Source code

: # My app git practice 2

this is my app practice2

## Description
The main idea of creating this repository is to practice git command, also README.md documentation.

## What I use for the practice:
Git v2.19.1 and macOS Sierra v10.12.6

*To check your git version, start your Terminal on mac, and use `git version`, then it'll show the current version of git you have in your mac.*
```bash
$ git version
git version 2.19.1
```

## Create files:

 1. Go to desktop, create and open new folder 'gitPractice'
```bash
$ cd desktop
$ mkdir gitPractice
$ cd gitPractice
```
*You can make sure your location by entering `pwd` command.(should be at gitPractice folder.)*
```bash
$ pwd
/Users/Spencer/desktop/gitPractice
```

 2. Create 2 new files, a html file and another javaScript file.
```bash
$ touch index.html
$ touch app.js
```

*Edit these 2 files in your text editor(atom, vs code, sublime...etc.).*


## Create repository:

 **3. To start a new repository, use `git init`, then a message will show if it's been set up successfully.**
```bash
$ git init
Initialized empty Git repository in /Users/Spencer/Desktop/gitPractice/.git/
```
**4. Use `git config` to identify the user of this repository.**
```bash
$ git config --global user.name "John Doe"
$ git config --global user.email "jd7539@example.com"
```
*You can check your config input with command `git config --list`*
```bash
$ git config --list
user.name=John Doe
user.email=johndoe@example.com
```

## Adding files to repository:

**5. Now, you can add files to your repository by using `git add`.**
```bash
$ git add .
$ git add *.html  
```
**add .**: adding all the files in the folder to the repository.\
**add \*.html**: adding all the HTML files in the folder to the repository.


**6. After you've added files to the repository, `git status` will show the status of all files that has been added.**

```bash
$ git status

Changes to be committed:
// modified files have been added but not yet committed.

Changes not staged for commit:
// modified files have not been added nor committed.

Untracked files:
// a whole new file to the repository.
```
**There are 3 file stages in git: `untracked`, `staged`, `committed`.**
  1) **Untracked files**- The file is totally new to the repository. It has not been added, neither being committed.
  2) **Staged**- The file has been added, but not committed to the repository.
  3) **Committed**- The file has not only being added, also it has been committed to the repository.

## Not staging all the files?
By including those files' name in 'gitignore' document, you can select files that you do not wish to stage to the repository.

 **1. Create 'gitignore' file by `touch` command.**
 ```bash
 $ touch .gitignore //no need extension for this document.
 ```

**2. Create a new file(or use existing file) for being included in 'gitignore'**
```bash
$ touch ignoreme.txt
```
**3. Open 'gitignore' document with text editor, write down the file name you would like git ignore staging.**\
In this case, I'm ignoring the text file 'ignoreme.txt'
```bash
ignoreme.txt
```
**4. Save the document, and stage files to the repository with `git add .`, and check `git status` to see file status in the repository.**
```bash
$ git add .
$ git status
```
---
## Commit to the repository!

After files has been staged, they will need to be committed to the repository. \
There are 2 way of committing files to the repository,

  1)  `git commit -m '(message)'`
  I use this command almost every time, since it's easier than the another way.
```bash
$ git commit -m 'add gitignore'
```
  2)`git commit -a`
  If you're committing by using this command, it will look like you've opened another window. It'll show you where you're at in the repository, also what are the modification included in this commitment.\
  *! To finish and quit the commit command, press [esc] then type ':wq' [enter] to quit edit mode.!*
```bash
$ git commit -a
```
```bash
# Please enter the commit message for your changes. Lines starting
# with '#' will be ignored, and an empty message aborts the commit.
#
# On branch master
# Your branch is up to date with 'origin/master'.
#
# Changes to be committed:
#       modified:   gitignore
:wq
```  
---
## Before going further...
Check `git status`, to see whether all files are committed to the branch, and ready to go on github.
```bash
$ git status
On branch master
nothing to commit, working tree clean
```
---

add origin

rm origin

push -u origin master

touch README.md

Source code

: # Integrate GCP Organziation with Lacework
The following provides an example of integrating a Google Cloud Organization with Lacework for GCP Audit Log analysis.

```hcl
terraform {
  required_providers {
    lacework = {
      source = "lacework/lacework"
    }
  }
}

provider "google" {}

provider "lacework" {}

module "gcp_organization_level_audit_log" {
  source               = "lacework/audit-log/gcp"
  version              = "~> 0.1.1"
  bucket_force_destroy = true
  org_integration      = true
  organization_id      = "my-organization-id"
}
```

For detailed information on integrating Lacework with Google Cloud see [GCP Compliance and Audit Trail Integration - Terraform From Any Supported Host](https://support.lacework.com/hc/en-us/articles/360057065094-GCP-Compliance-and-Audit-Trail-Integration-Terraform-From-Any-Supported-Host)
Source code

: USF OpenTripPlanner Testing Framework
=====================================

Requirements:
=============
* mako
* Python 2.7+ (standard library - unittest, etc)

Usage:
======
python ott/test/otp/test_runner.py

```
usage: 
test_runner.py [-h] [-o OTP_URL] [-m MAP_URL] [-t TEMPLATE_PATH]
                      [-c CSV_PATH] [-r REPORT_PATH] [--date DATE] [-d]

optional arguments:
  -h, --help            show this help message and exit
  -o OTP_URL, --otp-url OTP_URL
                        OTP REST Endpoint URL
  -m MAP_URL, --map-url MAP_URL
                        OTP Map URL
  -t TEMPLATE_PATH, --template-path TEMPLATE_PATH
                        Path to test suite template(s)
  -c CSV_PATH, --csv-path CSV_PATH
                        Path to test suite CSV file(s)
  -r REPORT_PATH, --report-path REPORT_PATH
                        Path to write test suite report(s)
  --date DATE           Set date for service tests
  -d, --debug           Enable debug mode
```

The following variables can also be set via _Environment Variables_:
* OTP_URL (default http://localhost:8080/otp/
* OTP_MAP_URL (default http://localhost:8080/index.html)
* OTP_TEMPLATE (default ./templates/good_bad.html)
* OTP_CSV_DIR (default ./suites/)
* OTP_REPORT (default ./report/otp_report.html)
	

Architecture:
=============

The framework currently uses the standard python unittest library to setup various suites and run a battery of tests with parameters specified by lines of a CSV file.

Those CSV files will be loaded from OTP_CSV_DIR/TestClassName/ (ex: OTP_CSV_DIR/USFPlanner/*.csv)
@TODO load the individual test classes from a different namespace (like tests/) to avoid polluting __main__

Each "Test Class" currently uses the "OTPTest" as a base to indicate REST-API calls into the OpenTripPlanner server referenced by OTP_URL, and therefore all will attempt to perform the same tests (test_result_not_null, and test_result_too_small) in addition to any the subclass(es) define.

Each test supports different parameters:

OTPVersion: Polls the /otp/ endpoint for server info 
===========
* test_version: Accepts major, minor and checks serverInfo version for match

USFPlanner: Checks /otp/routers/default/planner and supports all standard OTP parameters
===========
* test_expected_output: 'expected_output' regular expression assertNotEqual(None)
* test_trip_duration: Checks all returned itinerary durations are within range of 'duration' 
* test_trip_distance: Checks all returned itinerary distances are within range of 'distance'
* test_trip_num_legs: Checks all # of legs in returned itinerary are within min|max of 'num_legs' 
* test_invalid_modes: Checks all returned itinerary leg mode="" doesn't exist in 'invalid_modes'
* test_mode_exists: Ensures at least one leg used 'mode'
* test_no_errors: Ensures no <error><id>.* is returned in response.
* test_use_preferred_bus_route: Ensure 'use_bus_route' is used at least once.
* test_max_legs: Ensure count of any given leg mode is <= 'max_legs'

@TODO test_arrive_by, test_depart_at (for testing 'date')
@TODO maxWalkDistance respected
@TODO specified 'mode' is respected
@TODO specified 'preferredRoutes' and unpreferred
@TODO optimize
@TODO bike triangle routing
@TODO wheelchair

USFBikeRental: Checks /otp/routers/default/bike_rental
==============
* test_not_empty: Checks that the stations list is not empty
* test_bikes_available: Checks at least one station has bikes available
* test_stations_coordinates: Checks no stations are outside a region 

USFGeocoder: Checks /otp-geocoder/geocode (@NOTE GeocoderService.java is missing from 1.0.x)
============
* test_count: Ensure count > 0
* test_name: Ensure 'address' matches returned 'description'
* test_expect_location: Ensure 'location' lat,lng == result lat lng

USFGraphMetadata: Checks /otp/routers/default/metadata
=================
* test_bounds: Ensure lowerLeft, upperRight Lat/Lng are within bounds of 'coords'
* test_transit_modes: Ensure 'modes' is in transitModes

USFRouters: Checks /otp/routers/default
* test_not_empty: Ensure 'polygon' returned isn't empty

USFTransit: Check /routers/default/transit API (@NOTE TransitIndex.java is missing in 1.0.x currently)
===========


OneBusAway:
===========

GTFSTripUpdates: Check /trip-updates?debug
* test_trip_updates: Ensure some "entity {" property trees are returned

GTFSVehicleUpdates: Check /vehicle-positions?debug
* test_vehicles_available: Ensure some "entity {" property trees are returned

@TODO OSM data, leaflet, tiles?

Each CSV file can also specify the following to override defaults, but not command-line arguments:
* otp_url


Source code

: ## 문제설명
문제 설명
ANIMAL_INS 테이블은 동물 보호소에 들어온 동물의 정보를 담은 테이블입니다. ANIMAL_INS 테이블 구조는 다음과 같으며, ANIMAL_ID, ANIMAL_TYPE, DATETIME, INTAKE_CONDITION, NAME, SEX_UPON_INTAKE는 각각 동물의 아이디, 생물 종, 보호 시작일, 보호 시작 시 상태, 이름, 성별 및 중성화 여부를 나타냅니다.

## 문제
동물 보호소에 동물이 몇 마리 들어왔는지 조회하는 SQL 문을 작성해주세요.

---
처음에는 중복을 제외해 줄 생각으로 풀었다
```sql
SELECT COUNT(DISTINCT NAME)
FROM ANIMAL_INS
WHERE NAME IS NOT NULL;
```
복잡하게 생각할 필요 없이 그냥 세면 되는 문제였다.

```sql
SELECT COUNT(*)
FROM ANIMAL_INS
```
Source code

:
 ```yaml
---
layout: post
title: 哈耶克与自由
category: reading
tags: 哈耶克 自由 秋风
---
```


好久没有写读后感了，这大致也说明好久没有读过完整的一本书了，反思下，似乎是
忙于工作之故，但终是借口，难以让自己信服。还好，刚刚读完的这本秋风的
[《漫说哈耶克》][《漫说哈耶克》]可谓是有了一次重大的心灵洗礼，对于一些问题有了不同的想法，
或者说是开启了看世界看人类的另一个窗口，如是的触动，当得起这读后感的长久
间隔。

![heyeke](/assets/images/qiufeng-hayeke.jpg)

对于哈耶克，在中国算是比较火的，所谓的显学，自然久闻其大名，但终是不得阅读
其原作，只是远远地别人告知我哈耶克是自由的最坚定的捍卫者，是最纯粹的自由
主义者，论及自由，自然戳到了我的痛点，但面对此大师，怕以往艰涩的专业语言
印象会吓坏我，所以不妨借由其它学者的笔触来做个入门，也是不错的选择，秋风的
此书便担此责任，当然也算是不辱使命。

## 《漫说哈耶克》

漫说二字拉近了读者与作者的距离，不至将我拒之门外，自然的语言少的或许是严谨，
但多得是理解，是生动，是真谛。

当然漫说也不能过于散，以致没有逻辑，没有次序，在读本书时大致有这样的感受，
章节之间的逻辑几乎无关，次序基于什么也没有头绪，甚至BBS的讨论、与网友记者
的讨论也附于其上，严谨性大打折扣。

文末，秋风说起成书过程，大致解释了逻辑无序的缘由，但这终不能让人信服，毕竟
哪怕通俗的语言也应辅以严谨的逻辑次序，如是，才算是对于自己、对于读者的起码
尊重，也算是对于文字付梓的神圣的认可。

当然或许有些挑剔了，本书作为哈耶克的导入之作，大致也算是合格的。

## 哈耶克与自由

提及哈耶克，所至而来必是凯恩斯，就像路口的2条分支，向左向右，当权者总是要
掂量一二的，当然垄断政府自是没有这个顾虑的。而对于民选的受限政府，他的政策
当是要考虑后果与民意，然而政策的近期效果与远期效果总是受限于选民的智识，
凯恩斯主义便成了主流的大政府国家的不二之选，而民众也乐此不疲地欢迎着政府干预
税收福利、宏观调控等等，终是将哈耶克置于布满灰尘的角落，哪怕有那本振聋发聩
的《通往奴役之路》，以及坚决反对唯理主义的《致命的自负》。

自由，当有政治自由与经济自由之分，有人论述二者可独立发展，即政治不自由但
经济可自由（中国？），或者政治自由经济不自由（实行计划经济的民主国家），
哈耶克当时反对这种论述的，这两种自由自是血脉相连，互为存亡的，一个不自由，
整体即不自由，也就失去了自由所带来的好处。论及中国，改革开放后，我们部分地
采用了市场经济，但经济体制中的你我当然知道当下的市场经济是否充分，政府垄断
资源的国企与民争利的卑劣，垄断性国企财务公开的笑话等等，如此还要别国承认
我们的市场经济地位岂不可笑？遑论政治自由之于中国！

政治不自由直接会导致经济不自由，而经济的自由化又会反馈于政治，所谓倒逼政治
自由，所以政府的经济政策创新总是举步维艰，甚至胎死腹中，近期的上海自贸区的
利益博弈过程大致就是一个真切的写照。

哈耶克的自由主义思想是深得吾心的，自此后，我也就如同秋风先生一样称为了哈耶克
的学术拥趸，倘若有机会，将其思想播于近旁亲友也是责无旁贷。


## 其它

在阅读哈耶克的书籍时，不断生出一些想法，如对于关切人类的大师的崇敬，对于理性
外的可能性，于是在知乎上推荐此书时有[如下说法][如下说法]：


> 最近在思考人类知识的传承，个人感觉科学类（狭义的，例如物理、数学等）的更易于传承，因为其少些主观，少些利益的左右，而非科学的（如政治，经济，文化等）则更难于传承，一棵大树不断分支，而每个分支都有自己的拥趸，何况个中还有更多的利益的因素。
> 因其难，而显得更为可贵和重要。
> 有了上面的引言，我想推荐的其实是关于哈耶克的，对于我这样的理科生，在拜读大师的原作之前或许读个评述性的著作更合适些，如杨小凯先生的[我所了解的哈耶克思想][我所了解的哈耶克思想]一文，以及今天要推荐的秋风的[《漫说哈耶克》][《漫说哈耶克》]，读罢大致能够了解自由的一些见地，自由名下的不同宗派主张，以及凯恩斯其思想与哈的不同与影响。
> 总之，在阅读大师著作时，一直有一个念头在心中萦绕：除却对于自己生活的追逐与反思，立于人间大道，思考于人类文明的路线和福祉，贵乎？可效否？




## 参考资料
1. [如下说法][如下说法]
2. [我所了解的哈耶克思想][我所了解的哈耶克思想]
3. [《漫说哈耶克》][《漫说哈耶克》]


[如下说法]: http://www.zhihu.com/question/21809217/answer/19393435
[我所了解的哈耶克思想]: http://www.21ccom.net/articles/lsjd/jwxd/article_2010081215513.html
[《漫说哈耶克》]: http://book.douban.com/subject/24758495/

————

Exercise brief
Go through the records above. Copy each line in which the string "folder" appears.

Result
 1. Go to desktop, create and open new folder 'gitPractice'
*You can make sure your location by entering `pwd` command.(should be at gitPractice folder.)*
**add .**: adding all the files in the folder to the repository.\
**add \*.html**: adding all the HTML files in the folder to the repository.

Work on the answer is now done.